Above output shows that the 501 rows have been indeed updated:

**/* SysUpdateCnt */ 501,**

Finally, we are checking the new explain plan:

SELECT * FROM TheDatabase.TMP_STATS WHERE CHAR1 = ‘X';

1) First, we lock BOOK.TMP_STATS for read on a reserved RowHash to |

prevent global deadlock. |

2) Next, we lock BOOK.TMP_STATS for read. |

3) We do an all-AMPs RETRIEVE step from BOOK.TMP_STATS by way of an |

all-rows scan with a condition of (“BOOK.TMP_STATS.Char1 = ‘X ‘”) |

into Spool 1 (group_amps), which is built locally on the AMPs. |

The size of Spool 1 is estimated with high confidence to be 501 |

Rows (218,937 bytes).

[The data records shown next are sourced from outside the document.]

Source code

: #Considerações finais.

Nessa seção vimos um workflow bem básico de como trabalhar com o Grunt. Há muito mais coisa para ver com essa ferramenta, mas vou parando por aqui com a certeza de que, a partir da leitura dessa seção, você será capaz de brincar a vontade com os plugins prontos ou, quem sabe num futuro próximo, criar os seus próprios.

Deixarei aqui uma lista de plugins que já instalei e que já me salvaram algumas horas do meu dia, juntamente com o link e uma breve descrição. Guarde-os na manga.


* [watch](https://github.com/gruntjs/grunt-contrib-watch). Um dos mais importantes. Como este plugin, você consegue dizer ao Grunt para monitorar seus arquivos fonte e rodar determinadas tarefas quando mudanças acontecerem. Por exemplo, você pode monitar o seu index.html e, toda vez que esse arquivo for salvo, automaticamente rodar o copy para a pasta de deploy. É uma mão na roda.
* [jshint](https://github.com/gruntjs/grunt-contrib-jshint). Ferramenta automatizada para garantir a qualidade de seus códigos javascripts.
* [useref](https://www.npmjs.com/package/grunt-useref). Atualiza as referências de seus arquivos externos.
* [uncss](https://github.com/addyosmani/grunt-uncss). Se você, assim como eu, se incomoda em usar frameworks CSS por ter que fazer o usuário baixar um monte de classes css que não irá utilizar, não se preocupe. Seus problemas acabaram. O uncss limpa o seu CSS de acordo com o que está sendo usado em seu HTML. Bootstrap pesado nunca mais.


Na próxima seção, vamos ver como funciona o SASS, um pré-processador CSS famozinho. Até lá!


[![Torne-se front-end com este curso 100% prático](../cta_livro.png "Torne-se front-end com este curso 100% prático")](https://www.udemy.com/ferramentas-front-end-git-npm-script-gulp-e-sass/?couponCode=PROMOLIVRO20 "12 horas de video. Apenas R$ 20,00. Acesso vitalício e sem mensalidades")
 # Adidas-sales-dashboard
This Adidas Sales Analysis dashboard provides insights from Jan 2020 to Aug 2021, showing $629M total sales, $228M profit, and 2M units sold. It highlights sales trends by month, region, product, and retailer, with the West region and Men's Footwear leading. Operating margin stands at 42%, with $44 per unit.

The estimated time for this step is 0.89 |

seconds. |

4) Finally, we send out an END TRANSACTION step to all AMPs involved |

in processing the request. |

-> The contents of Spool 1 are sent back to the user as the result of |

statement 1. The total estimated time is 0.89 seconds. |

As the selected value ‘X' matches exactly a biased histogram value, the estimation matches now correctly the number of rows with value ‘X' in column CHAR1.

The central message of this example is that “high confidence” doesn't make sure correct estimations.